= Francis Bain =

Francis Bain (February 25, 1842 – November 20, 1894) was an author, scientist and farmer from North River, Prince Edward Island.

In 1865, in his time away from managing his family farm, he began a career as an amateur naturalist, collecting and cataloging the flora, fauna, and seashells of the island. He was especially interested in geology, and became an expert on the bedrock and fossils of PEI. In an 1882 study, he proposed that it would be possible to dig a tunnel under the Northumberland Strait, which would have enabled the federal government to honour its commitment made when PEI entered Confederation, that constant communication with the mainland be provided. He would later be hired by the federal government to do a more in-depth investigation of the idea, although it was never carried out.
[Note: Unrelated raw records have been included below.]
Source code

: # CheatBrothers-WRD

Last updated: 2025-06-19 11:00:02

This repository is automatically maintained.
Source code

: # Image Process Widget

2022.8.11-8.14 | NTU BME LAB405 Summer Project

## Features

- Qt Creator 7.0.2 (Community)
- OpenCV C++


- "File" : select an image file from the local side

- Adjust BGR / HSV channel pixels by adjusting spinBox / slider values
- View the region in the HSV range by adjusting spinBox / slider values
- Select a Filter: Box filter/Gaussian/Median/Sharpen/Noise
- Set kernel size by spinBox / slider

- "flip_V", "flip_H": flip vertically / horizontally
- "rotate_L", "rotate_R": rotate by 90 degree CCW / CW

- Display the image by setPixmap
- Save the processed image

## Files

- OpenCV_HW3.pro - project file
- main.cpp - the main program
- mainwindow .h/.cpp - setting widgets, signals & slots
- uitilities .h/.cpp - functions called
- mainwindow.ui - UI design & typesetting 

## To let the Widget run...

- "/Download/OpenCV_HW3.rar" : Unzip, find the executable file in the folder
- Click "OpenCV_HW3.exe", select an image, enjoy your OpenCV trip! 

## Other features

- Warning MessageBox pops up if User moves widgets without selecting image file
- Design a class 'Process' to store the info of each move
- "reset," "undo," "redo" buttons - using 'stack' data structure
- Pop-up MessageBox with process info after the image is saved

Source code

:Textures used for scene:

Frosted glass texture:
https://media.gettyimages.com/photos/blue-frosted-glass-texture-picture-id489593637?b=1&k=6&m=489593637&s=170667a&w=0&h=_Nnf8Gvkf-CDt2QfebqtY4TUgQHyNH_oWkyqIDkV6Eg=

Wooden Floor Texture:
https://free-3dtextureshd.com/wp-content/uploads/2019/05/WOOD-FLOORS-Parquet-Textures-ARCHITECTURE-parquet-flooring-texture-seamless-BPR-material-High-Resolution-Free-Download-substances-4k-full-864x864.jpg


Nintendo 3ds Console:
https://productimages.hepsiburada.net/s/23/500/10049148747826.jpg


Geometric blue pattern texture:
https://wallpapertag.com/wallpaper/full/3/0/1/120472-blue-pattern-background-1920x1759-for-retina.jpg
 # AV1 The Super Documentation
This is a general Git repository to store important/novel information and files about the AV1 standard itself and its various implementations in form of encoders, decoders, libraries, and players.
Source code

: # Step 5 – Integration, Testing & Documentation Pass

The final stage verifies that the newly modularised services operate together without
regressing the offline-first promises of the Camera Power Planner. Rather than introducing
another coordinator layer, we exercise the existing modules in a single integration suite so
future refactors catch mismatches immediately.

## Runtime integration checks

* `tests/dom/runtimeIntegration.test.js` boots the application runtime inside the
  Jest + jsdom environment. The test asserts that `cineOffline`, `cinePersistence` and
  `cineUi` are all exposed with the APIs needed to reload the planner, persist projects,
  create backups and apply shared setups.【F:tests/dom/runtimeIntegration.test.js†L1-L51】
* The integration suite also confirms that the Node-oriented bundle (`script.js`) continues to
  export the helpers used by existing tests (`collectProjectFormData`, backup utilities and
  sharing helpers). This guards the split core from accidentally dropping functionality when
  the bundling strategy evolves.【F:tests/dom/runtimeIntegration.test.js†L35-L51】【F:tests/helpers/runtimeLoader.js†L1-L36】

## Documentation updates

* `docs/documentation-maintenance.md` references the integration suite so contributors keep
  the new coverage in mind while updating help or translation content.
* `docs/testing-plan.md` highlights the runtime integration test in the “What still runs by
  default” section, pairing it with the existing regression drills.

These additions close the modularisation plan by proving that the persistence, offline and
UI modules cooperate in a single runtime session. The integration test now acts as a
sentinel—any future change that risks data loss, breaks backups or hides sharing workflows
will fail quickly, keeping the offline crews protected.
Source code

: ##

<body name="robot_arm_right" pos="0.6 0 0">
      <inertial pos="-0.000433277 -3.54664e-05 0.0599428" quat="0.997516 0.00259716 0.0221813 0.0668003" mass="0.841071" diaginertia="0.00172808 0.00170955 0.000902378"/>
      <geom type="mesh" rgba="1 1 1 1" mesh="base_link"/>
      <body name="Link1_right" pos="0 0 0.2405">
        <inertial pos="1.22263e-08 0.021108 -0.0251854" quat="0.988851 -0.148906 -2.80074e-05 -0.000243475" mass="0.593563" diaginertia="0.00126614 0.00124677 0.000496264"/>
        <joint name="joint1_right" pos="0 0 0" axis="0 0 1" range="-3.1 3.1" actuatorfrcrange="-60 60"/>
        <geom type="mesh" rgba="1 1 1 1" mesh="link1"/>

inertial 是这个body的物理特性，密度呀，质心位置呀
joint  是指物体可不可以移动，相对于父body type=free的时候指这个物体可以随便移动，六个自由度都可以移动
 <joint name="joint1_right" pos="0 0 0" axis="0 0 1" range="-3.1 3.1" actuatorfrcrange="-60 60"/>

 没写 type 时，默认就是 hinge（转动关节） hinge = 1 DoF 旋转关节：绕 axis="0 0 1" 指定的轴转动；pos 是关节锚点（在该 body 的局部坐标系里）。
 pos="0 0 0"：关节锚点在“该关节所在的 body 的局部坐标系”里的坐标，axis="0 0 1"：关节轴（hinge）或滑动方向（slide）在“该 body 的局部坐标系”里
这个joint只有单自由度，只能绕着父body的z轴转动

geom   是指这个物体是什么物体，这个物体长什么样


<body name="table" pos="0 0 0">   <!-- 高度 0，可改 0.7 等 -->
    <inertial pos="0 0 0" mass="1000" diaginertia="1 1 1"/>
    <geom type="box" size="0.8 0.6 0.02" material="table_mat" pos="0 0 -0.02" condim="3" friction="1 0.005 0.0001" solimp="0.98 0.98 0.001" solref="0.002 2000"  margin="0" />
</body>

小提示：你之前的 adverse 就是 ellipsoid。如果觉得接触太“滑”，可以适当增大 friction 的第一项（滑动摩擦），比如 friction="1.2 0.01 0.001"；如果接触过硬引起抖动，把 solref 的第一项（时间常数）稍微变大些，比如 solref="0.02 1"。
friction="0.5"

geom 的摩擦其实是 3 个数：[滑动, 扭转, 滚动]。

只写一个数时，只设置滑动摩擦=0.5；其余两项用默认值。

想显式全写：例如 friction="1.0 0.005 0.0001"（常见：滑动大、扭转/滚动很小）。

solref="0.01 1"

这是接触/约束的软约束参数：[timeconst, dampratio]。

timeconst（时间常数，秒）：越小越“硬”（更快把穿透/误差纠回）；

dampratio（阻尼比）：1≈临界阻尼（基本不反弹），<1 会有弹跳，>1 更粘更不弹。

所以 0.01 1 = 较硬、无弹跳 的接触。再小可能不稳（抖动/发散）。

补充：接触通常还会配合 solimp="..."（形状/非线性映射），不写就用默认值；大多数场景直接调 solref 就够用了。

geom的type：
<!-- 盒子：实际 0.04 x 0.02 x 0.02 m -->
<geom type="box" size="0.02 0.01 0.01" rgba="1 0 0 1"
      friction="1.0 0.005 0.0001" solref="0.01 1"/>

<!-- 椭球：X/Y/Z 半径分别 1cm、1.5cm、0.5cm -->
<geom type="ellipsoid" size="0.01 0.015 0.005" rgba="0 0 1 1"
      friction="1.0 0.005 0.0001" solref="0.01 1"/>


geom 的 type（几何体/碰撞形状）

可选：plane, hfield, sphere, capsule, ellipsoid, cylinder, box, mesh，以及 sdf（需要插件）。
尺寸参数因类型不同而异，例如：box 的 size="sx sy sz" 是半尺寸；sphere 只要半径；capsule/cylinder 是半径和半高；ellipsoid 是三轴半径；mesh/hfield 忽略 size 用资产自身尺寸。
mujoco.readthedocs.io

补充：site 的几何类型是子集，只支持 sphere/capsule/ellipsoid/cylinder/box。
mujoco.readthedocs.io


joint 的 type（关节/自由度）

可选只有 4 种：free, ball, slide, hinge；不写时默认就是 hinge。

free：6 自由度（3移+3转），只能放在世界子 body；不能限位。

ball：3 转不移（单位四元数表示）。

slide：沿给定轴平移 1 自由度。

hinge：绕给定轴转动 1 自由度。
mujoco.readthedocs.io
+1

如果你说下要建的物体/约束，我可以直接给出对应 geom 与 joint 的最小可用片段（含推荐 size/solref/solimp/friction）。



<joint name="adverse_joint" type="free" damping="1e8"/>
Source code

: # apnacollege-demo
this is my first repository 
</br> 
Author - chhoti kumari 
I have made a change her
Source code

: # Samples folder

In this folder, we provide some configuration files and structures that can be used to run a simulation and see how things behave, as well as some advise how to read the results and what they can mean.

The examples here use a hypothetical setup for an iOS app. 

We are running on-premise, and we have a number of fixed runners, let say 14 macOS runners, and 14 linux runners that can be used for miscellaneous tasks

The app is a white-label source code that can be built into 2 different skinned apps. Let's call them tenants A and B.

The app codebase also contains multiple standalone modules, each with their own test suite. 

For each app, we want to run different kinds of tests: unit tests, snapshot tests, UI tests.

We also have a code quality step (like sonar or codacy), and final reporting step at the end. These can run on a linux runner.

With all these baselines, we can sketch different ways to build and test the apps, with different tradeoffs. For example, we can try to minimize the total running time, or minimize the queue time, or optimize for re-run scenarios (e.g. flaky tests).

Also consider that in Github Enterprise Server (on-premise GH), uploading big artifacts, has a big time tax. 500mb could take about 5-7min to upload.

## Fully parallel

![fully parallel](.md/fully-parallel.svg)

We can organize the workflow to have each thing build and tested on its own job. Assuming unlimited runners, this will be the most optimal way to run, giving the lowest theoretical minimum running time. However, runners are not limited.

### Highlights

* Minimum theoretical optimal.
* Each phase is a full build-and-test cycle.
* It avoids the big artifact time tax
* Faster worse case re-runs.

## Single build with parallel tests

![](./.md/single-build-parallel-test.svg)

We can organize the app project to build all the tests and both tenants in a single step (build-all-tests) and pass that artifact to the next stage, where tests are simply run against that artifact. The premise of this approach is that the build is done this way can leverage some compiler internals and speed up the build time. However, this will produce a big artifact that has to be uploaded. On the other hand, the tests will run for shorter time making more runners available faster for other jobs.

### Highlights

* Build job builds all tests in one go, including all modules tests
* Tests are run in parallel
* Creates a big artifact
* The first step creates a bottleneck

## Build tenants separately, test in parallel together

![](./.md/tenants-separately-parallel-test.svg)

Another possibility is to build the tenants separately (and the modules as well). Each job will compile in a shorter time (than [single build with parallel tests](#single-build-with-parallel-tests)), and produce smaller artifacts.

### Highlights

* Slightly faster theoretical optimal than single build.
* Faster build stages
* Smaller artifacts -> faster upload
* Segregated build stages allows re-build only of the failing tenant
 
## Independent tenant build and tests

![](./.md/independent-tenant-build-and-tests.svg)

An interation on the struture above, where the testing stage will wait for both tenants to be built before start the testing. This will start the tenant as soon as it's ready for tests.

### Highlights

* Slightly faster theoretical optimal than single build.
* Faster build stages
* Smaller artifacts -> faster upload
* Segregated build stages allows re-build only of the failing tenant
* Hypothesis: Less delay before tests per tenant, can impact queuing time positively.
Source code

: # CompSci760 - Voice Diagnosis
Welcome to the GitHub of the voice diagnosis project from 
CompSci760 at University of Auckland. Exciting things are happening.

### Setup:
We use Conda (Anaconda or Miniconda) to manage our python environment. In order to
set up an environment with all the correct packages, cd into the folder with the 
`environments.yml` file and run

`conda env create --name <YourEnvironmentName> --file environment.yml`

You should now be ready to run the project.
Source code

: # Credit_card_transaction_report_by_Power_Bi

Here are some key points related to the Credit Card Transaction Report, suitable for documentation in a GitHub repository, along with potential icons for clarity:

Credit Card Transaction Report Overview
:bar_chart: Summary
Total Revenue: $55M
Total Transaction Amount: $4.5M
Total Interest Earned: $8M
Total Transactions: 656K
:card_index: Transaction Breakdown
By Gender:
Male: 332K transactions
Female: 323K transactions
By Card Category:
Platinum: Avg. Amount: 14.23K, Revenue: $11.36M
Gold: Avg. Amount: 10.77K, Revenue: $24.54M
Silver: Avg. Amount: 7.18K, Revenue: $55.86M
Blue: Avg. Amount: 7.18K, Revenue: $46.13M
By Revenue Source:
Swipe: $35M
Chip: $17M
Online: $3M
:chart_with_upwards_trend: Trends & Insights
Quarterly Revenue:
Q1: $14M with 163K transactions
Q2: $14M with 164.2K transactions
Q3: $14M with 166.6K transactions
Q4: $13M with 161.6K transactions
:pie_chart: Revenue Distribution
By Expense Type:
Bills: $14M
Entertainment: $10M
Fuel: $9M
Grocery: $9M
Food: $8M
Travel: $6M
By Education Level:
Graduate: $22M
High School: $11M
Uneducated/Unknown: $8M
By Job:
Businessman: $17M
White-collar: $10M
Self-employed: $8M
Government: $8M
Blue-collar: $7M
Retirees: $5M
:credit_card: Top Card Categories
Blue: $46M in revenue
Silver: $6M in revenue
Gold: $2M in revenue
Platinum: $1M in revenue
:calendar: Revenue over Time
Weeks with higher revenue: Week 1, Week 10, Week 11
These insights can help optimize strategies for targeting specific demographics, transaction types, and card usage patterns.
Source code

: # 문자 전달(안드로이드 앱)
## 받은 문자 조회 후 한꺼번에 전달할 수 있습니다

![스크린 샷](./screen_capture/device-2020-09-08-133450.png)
Following Sir William Dawson's geological report of 1871, Bain continued the quest to explore the Island's rocks for fossils. Bain added to the record of fossil plants in particular. One of his discoveries was named by Sir William in his honour: Tylodendron baini. Bain wrote enthusiastically on natural history in a column in the Daily Examiner, as well as publishing many papers in scholarly journals. He authored two books The natural history of Prince Edward Island (1890) and Birds of Prince Edward Island (1891).

A monument in his honour is located in Queens Square in Charlottetown, incorporating a glacial erratic hauled to the site.